**Work task**
Gather all lines with "compiler" from the records.
*** Begin section ***
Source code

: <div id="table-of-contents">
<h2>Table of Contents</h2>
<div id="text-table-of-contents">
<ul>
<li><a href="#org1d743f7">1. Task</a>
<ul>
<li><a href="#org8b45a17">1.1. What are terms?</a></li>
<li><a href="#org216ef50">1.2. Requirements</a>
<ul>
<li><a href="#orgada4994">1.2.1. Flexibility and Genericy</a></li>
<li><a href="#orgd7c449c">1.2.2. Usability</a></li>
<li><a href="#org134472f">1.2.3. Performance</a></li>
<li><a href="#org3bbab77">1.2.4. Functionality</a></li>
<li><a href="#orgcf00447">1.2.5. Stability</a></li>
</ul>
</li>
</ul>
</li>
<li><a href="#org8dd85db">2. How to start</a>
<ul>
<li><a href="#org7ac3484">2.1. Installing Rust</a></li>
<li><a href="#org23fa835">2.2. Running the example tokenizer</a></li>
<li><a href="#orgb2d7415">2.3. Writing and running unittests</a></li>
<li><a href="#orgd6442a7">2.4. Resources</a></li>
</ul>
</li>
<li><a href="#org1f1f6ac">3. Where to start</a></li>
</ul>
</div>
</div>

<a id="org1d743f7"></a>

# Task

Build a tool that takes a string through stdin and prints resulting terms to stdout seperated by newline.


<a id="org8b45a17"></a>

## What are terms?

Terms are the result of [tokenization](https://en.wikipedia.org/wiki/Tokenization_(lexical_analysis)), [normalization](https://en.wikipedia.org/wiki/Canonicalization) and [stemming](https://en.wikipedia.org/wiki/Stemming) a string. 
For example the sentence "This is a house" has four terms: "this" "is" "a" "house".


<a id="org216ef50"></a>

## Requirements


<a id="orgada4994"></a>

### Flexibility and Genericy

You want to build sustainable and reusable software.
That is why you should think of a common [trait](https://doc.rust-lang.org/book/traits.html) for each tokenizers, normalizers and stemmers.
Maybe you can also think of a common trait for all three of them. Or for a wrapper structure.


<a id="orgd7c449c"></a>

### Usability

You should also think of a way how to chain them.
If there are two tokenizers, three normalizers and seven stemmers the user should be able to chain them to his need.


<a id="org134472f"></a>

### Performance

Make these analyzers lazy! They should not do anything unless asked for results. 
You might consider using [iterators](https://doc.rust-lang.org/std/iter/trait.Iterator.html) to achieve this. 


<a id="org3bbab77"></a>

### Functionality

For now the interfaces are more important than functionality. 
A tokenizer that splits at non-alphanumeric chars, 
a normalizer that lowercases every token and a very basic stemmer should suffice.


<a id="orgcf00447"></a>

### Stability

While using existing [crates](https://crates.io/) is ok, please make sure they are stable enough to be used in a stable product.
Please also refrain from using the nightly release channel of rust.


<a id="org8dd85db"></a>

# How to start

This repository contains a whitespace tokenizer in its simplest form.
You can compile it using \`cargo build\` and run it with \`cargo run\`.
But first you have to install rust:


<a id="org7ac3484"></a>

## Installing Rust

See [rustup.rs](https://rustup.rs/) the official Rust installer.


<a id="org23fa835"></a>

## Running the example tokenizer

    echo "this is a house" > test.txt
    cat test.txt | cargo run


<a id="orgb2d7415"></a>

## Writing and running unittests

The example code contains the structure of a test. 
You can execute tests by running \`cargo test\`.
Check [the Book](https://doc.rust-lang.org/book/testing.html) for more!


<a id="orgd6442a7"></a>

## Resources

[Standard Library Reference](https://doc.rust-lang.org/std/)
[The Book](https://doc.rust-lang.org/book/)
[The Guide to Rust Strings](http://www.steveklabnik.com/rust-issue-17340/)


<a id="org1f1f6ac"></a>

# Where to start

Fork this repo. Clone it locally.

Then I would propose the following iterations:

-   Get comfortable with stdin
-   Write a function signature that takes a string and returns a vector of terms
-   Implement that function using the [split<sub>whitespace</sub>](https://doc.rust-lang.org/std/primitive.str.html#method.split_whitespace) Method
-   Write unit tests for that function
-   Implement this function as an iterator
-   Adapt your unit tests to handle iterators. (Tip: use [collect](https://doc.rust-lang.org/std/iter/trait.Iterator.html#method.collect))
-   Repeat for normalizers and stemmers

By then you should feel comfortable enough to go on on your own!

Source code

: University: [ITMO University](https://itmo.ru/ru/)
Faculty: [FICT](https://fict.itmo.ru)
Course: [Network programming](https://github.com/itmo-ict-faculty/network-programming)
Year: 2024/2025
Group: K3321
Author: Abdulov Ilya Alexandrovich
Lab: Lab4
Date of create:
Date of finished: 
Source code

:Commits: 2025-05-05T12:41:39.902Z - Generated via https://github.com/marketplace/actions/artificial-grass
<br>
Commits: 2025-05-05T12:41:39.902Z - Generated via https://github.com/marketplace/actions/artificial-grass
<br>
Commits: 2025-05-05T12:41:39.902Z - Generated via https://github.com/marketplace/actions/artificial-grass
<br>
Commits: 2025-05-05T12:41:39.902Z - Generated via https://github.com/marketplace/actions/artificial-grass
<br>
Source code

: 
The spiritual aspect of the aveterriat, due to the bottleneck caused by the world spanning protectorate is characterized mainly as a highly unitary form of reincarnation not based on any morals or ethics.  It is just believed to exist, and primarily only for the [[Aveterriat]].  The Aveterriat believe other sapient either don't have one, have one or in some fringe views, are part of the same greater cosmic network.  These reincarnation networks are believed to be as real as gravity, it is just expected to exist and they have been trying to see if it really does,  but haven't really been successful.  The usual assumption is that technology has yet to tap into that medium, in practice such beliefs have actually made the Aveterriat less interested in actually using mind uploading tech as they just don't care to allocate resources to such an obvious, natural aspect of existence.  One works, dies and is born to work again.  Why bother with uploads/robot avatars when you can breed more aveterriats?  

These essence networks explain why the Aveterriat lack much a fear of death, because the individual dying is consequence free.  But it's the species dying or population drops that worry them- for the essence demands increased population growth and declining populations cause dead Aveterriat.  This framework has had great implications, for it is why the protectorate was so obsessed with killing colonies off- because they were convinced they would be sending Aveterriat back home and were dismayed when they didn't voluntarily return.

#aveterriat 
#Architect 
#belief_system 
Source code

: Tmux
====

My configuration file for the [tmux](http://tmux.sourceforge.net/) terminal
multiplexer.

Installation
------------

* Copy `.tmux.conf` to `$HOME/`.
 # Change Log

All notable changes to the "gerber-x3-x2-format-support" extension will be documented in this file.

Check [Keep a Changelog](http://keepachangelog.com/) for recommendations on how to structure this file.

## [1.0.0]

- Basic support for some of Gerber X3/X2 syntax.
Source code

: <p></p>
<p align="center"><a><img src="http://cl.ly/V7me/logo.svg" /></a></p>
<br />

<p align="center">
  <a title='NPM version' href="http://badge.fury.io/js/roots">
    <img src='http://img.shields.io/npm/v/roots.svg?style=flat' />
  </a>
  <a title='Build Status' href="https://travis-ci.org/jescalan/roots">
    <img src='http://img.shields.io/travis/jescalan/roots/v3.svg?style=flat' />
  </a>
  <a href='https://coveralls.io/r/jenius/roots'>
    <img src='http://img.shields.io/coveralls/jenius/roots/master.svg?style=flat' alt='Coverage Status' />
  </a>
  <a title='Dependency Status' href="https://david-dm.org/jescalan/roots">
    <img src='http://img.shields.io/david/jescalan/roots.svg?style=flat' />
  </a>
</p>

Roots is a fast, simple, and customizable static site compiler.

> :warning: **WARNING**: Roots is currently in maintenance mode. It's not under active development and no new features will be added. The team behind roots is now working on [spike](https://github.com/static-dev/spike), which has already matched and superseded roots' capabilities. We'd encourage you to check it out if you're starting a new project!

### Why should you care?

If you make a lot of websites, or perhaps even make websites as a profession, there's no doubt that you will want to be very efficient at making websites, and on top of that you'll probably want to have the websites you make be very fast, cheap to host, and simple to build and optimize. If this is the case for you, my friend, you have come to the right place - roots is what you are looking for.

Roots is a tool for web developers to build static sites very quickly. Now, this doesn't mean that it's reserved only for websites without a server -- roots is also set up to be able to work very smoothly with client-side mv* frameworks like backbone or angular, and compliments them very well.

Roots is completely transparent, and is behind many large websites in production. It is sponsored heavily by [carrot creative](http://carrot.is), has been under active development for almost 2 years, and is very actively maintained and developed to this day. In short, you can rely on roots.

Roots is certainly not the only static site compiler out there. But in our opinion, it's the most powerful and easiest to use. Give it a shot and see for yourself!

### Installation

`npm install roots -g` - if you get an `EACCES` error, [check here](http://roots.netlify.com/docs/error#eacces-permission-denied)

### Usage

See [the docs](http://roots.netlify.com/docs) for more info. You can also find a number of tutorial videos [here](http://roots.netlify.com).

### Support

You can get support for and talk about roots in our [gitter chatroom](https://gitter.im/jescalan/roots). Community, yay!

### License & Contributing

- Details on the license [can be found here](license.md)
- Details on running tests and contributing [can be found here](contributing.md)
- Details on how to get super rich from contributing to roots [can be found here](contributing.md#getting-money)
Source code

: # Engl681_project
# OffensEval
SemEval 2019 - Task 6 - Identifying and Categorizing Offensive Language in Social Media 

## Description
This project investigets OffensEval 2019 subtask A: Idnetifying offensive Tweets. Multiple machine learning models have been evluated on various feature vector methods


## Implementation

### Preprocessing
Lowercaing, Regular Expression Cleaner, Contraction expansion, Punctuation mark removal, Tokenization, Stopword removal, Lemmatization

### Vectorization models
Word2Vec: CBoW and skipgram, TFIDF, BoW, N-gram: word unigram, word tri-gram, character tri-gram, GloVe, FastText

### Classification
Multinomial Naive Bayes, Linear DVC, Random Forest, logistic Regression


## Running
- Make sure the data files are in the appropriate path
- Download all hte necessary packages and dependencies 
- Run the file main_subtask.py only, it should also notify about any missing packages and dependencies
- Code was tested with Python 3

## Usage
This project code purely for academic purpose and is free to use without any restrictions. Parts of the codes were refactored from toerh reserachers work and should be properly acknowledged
*** End section ***
**Response to the exercise**
Roots is a fast, simple, and customizable static site compiler.
Roots is certainly not the only static site compiler out there. But in our opinion, it's the most powerful and easiest to use. Give it a shot and see for yourself!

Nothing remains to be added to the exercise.